▶ _Provided data_:
※
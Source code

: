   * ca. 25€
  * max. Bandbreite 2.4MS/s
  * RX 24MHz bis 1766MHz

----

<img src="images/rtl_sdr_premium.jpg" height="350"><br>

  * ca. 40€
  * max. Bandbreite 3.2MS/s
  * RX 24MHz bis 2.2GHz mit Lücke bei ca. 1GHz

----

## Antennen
※
▶ _Task prompt_:
Could you output each line above exactly as it was given?

▶ _Written response_:
Source code

:   * ca. 25€
  * max. Bandbreite 2.4MS/s
  * RX 24MHz bis 1766MHz

----

<img src="images/rtl_sdr_premium.jpg" height="350"><br>

  * ca. 40€
  * max. Bandbreite 3.2MS/s
  * RX 24MHz bis 2.2GHz mit Lücke bei ca. 1GHz

----

## Antennen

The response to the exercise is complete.